Army invents new heavy barrel for M4


I saw this going around the various facebook gun groups last night. It’s funny that its “invented” Like spiral barrel fluting hasn’t been around since dirt was a new thing. In fact, I would even bet Colt played around with this idea at some point 20 years ago and the Army said no.

Two small arms engineers at the U.S. Army’s CCDC Armaments Center have invented a new M4A1 barrel for extended cyclical fires.

On Tuesday, the Army was granted a 15-year design patent, which is now available for license to businesses that would manufacture the barrel.

Thomas Grego and Adam Foltz designed the heavy barrel at the Picatinny Arsenal in New Jersey. It features spiral fluting in three distinct areas that increase the exterior surface area of the barrel as well as reduce overall weight.

The new barrel dramatically reduces the risk of barrel failure or premature ammunition detonation, i.e., a cook-off, by diffusing heat faster than the conventional M4A1 heavy barrel, which soldiers had reported were failing during combat in Afghanistan.

“(The M4A1) allows us to fire a better suppressing fire,” Lt. Col.
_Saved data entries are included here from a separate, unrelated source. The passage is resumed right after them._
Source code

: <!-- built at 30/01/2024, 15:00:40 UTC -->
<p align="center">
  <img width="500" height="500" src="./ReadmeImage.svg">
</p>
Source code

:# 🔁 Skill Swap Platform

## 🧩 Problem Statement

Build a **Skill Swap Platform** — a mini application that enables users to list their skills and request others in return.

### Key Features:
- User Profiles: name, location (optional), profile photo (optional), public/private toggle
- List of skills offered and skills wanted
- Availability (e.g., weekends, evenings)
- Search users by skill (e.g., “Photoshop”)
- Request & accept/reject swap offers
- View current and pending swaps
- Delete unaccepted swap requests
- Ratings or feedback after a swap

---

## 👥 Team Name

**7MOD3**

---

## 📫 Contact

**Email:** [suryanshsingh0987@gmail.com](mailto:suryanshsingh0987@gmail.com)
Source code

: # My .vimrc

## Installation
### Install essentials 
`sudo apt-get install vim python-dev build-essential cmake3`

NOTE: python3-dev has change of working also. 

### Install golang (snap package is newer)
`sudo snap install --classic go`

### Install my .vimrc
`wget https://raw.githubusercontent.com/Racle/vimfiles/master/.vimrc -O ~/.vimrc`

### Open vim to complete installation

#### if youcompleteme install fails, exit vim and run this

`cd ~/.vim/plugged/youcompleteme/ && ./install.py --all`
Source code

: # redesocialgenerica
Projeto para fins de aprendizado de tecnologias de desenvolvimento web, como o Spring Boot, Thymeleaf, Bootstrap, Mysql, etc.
Terry Russell told the Army Times in 2015. “At some point, a barrel is going to bend. It could be solid steel, but as soon as you reach a certain heat point it’s going to do some damage to the barrel. … But (the improved barrel) would have helped out to a certain degree.”

The new barrel’s fluting has fin spacing and a thickness that is optimized for heat dissipation and weight; the fin height gradually tapers down.

The design patent is the second patent the Army has received for the new barrel. In April, a 20-year utility patent was also granted.

Brian Metzger, a senior technology manager at TechLink, is facilitating licensing discussions for companies interested in producing the barrel.

“The design patent reinforces the utility patent, makes it a complete package for a licensee,” Metzger said Wednesday morning.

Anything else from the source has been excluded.